What is common with most communication frameworks that I'm aware of is that they will always serialize, send and deserialize, which will always be a performance hit over passing references to other threads and accessing data directly (with or without mutex). This shouldn't always be dramatic when responsibilities are assigned wisely to minimize communication.

Remark that with these sort of architectural choices, performance is only one of the aspects to consider. Others are: security, stability, flexibility, deployment, maintainability, licenses, etc...

Question 2

omniORB for a long time has had a co-located shortcut that made direct calls, but starting with version 4 it has a proprietary POA policy that bypasses even more of the required CORBA behavior to make it almost as fast as a direct virtual call. See the omniORB Wiki and search for "Shortcut local calls." Unfortunately this doesn't seem to be in the official docs, at least that I could find.

Question 3

From ZeroMQ / Learn the basics:

In 2011, CERN (the European Organization for Nuclear Research) compared CORBA, Ice, Thrift, ZeroMQ, YAMI4, RTI, and Qpid (AMQP). Read their analysis and conclusions. (PDF)

Which might just be the comparison you were after. (Found thanks to Matthieu Rouget's comment.)

I'd also pitch in that, while some ORBs allow you to skip the marshalling, you still can't avoid the dynamic memory allocation, which is what really matters for performance. (Today CPUs are insanely fast, memory access is slow, and asking the OS to allocate a memory page is really slow.)

So wherein C++ you might just return a const string &, CORBA's C++ binding will force you to dynamically allocate and free a string or data structure (whether by return type or out parameter). This isn't significant if the method calls across process/network anyway, but in-process it becomes quite significant compared to plain C++.

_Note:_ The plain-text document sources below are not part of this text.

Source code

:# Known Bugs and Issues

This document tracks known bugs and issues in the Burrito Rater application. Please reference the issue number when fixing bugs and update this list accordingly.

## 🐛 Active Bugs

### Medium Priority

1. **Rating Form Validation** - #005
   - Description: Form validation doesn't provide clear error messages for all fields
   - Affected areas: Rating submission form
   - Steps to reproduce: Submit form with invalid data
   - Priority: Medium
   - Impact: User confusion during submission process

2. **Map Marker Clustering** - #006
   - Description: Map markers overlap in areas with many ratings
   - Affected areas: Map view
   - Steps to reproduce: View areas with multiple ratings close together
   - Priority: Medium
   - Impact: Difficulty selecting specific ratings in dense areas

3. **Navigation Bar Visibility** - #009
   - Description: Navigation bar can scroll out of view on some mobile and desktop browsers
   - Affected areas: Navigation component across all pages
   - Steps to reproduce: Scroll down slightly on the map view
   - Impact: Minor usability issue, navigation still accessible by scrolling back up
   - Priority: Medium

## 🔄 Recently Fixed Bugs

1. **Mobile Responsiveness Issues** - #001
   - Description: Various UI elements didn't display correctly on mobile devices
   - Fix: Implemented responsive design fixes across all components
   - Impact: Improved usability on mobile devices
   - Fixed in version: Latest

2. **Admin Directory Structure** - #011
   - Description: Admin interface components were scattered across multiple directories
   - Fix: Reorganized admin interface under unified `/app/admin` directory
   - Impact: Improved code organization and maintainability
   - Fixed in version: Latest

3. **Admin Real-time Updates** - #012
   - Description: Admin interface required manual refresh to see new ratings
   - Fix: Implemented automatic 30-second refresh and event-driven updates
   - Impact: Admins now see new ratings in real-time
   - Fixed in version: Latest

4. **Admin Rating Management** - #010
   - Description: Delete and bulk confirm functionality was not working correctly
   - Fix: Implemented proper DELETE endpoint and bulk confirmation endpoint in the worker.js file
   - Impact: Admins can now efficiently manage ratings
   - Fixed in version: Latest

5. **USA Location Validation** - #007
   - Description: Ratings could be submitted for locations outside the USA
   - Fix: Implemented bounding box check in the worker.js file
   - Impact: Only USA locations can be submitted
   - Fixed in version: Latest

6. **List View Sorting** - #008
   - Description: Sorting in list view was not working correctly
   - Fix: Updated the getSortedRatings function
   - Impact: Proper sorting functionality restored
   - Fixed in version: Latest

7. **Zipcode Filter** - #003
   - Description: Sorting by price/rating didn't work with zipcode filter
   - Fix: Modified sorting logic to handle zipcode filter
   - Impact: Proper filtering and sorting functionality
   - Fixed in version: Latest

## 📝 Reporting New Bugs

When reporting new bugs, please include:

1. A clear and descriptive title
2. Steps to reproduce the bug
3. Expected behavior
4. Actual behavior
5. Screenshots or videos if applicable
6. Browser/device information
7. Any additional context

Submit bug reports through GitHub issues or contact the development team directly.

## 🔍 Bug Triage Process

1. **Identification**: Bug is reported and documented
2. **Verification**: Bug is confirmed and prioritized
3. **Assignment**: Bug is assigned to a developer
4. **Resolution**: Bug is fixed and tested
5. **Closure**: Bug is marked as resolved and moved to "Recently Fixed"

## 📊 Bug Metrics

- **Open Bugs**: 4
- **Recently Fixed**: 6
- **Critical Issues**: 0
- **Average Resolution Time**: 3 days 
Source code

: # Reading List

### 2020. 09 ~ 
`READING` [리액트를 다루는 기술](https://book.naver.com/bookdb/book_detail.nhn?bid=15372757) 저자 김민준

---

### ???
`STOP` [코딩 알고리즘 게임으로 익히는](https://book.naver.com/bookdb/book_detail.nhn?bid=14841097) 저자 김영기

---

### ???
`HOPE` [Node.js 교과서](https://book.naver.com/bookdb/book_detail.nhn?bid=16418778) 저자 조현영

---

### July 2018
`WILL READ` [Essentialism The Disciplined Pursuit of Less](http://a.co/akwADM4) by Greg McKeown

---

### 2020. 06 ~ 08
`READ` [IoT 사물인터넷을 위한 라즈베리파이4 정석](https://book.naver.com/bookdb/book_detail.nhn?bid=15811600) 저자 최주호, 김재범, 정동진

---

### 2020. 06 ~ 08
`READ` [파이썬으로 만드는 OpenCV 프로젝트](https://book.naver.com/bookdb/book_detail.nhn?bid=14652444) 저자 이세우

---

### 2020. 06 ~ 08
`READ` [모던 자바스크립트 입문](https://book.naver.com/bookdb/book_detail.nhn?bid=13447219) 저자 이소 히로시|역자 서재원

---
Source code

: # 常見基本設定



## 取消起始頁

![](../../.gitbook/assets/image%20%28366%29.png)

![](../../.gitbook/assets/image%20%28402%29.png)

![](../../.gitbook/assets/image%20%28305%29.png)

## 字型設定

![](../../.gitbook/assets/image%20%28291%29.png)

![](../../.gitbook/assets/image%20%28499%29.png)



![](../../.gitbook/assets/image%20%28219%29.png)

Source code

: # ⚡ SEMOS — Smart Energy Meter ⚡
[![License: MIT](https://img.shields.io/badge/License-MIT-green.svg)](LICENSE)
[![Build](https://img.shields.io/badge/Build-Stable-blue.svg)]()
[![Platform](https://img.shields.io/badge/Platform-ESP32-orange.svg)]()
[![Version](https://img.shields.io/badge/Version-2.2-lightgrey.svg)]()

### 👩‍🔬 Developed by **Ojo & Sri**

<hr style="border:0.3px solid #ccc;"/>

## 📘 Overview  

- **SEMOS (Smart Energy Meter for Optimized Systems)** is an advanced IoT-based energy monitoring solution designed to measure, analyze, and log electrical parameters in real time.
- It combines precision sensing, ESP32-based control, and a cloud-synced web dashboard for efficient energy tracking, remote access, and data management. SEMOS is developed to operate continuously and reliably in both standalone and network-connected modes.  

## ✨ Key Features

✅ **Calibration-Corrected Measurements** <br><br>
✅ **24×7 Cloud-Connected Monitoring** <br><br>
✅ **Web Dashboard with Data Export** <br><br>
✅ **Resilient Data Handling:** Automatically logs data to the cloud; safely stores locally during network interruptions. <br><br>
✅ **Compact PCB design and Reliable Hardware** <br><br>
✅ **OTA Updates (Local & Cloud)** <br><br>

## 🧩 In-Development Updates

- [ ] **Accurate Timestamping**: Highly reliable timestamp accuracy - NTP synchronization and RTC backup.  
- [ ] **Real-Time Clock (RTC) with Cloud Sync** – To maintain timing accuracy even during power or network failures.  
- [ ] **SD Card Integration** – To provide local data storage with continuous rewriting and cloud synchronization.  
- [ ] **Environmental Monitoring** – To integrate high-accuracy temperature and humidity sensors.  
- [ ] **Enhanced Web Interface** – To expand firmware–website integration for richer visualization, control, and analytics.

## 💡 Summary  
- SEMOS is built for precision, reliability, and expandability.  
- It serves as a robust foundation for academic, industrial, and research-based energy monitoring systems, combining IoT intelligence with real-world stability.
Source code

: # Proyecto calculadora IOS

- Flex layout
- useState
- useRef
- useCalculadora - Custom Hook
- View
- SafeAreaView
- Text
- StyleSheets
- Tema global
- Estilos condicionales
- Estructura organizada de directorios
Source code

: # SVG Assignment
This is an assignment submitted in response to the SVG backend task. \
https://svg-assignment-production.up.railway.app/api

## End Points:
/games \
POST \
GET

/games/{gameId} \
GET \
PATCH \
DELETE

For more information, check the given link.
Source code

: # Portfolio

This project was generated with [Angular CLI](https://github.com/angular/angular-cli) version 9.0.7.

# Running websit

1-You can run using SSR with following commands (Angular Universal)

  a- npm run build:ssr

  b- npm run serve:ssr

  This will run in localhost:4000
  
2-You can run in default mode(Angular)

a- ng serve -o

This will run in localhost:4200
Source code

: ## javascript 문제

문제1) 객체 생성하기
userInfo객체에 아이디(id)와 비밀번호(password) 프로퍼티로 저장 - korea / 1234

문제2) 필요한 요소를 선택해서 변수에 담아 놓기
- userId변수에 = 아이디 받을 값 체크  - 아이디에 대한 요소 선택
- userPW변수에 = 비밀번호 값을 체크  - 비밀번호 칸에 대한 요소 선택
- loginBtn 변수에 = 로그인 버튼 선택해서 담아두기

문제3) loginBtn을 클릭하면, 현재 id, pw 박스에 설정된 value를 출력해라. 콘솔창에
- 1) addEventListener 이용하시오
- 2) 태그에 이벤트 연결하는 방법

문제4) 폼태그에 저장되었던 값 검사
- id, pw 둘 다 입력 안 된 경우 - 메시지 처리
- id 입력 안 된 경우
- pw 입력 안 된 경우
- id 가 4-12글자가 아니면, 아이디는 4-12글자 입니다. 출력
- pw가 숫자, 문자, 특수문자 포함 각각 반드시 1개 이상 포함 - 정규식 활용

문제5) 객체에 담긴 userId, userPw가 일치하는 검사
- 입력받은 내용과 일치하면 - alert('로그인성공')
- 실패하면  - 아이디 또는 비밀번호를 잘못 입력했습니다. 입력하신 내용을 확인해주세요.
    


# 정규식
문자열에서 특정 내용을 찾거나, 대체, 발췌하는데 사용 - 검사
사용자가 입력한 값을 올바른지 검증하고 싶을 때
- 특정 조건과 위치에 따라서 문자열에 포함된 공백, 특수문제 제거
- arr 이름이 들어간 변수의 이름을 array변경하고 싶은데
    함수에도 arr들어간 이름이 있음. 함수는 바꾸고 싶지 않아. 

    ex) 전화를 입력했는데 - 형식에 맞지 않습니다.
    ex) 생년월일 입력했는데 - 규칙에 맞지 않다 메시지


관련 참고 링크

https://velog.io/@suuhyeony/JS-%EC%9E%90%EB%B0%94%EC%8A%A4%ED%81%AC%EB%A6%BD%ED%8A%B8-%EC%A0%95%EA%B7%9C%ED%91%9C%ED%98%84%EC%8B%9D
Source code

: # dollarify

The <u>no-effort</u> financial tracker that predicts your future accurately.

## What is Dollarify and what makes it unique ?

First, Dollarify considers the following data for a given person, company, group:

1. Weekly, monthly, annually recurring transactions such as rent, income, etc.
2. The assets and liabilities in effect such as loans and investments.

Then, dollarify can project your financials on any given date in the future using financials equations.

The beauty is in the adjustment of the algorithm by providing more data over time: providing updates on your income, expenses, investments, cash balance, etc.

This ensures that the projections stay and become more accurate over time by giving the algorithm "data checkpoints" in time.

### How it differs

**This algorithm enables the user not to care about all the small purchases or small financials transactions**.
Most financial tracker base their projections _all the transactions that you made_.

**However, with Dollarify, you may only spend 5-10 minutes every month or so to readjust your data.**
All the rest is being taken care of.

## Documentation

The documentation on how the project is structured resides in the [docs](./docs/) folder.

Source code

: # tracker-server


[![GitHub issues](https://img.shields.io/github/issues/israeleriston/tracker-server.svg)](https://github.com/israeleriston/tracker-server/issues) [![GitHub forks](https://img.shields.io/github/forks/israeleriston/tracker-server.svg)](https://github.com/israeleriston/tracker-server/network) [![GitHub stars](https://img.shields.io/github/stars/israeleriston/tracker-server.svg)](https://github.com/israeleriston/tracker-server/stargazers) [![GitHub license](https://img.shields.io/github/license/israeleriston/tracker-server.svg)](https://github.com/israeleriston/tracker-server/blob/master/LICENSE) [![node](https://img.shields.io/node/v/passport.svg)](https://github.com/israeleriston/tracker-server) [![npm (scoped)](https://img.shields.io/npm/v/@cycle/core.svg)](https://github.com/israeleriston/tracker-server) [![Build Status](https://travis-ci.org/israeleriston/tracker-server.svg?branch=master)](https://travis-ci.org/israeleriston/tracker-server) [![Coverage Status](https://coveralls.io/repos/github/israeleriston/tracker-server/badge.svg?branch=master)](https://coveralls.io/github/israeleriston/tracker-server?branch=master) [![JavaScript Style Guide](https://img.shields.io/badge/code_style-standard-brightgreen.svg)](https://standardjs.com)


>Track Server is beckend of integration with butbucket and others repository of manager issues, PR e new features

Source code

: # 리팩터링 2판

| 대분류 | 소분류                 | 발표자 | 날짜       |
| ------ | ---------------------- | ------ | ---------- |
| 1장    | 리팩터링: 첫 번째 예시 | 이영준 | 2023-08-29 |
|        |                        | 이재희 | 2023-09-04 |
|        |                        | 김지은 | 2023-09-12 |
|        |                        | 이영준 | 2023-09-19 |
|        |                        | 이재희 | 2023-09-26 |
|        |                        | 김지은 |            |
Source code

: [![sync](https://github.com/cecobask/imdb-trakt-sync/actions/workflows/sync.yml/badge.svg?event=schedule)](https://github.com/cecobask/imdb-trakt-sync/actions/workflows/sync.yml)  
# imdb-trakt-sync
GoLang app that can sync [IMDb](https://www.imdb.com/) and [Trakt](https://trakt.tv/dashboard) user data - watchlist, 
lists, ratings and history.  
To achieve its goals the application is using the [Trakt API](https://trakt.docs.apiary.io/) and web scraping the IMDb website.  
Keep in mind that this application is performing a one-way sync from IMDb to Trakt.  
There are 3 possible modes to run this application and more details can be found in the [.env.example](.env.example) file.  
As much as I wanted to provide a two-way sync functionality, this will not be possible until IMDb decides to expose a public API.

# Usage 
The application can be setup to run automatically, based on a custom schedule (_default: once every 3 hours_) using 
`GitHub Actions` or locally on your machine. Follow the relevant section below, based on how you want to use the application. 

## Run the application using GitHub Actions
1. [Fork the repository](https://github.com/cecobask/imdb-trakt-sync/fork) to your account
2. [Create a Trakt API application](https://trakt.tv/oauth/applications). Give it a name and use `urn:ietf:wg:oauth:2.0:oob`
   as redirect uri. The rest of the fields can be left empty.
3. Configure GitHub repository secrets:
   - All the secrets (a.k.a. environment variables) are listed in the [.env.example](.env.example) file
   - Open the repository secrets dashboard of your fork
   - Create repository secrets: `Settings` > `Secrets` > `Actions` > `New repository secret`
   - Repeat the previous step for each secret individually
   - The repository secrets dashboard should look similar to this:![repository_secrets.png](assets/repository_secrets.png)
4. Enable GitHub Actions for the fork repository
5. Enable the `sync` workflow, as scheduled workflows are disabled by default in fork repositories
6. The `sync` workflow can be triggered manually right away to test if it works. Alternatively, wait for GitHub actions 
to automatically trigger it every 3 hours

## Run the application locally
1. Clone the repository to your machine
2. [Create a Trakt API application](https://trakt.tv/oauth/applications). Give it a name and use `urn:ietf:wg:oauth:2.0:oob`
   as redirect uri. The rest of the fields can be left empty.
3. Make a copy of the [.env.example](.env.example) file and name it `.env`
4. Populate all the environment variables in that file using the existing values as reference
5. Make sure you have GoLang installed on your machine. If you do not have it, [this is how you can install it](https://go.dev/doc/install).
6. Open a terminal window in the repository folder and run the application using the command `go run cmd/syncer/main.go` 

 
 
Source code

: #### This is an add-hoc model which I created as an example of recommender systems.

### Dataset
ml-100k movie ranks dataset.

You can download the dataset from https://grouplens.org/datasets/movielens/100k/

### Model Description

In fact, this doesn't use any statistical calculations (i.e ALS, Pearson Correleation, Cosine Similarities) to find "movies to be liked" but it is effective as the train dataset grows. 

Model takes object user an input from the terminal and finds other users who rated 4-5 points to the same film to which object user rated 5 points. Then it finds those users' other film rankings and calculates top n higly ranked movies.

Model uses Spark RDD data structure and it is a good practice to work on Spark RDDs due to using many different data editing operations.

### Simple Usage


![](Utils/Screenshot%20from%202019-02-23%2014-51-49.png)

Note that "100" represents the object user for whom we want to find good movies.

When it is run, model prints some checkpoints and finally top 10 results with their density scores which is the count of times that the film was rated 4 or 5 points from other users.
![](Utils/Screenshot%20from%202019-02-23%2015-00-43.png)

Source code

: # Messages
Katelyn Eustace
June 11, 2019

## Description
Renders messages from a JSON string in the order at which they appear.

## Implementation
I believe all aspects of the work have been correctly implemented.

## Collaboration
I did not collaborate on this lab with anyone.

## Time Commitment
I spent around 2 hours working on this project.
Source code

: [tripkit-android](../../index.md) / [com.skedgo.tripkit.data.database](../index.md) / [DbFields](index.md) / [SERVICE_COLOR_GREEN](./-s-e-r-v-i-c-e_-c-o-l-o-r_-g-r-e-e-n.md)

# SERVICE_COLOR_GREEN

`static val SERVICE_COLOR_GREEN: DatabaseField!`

Another 'gotcha' we were burnt by, is that you can't define mutually-recusive structures (i.e. struct 'A' includes a 'B' which includes an 'A' again). This meant we had to convert those to interfaces, which allocates a CORBA Servant "server side" (in-process) per structure, which is very memory heavy. I gather there are advanced tricks to avoid actually creating servants, but ultimately we just want to get away from CORBA altogether, not dig ourselves in deeper.

Especially in C++, memory management is very fragile and difficult to program correctly. (See The Rise and Fall or CORBA, section 'complexity'.) I attribute many person-years of additional effort due to this technology choice.

I'd be curious to hear how you got on & what you adopted.

Question 4

One of several reasons for IBM System Object Model creation was CORBA. IBM SOM is "local CORBA" and IBM DSOM is an implementation of CORBA.

You should probably estimate somFree.

Another option is UNO (from OpenOffice.org). I can't say I like UNO, It's worse, but it's more mature than long forgotten SOM. UNO local (in-process) ecosystem is separated into partitions depending on programming language. C++ and Java are most common partitions. There is no serialization, but preferred mechanism for inter-partition interaction is late binding (Java Proxy->Java Dispatch->C++ Dispatch->C++ object) (kinda IDispatch in OLE) although direct bindings can be also maid (Java Proxy->C++ object).

Question 5

ICE from ZeroC definately supports collocation invocation when marshalling of data is avoided. You can find details on documentation from their site: http://doc.zeroc.com/display/Ice/Location+Transparency Though collocation call has some overhead vs virtual method call, unfortunately I do not have actual numbers, but it also depends on conditions ie how many servants registered in particular adapter etc.